Dalam psikologi kognitif, ucapan yang acak dan tidak terstruktur dianggap sebagai indikator rendahnya kompetensi. Sebaliknya, kesiapan menunjukkan rasa tanggung jawab dan penghargaan terhadap audiens.
2. Sering Mengeluh atau Mengkritik Orang Lain
Mengeluh tentang atasan, rekan kerja, jamaah, atau bahkan kondisi masyarakat—apalagi di ruang publik—tidak membuat seseorang tampak kritis atau peka, melainkan lemah dan tidak solutif. Rasulullah ﷺ sangat menjaga lisan dari ghibah, adu domba, dan keluhan yang tidak membangun.
كَفَى بِالْمَرْءِ كَذِبًا أَنْ يُحَدِّثَ بِكُلِّ مَا سَمِعَ
“Cukuplah seseorang dianggap dusta jika ia selalu menyampaikan semua yang didengarnya.” (HR. Muslim)
Ayat ini mengingatkan bahwa bukan hanya kebohongan eksplisit yang merusak kredibilitas, tetapi juga kebiasaan menyebarkan setiap informasi—termasuk keluhan, gosip, atau kritik tanpa pertimbangan—yang merusak kepercayaan orang terhadap penuturnya.

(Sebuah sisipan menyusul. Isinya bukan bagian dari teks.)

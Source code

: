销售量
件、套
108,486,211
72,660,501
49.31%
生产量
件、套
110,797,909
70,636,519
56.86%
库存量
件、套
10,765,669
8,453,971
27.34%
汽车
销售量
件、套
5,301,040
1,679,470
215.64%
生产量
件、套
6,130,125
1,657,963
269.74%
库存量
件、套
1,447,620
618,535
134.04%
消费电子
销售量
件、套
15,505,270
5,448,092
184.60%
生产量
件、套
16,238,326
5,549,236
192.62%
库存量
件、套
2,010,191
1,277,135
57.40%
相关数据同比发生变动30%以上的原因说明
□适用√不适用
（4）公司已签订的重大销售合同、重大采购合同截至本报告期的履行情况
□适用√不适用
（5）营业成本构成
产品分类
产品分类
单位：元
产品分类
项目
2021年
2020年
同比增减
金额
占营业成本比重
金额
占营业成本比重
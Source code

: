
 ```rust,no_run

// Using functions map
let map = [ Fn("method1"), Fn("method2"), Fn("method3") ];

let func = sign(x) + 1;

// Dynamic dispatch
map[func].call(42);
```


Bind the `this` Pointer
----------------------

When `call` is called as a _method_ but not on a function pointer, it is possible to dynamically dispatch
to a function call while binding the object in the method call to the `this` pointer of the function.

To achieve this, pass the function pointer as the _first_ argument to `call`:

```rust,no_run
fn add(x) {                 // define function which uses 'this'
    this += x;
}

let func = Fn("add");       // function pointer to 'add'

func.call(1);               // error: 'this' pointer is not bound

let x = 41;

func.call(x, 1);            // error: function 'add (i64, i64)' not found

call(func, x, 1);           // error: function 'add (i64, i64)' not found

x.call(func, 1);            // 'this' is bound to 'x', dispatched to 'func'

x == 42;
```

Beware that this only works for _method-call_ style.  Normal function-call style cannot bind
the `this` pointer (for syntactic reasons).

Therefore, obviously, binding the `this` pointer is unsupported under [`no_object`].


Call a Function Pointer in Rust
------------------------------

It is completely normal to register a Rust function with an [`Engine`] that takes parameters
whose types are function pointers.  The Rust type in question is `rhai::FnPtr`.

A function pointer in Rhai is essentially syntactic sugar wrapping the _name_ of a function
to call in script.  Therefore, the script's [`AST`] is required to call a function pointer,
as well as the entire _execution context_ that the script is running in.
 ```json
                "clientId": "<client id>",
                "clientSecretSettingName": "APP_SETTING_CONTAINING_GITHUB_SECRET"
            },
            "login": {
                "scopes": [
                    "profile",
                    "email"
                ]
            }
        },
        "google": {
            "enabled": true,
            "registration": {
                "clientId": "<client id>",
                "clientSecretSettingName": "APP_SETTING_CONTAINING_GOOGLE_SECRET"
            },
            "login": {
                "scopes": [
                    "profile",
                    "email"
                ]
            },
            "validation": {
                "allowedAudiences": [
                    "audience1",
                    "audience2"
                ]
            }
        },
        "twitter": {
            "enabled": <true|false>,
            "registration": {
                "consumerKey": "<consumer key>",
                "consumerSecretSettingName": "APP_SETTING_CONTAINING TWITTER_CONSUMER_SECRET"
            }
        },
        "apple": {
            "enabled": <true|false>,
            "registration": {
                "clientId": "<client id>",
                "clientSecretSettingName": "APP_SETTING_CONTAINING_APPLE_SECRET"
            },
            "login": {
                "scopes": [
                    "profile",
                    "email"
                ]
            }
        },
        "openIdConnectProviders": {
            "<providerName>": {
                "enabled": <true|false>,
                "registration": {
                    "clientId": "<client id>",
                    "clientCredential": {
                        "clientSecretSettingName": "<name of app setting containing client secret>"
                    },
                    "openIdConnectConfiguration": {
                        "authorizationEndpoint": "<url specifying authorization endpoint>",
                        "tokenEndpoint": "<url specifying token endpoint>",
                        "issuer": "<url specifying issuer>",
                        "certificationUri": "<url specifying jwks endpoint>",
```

3. Bahasa Tubuh yang Kontradiktif
Kata-kata bisa meyakinkan, tetapi tubuh sering berbicara lebih jujur. Menghindari kontak mata, menyilangkan tangan secara defensif, gelisah menggerakkan kaki, atau suara yang gemetar—semua ini mengirim pesan ketidaknyamanan atau ketidakpercayaan diri, meskipun isi ucapannya logis.
Penelitian Albert Mehrabian (1971) menunjukkan bahwa dalam komunikasi emosional, hanya 7% makna berasal dari kata-kata, sementara 38% dari vokal (nada, kecepatan) dan 55% dari ekspresi wajah serta postur tubuh. Artinya, jika bahasa tubuh bertentangan dengan ucapan, pendengar akan cenderung memercayai tubuh, bukan lidah.
4. Mendominasi Percakapan Tanpa Mendengarkan
Kewibawaan bukan tentang seberapa banyak Anda berbicara, melainkan seberapa dalam Anda memahami. Orang yang selalu ingin “menang” dalam diskusi, memotong pembicaraan, atau langsung memberi solusi tanpa benar-benar mendengar, justru terlihat tidak aman secara emosional.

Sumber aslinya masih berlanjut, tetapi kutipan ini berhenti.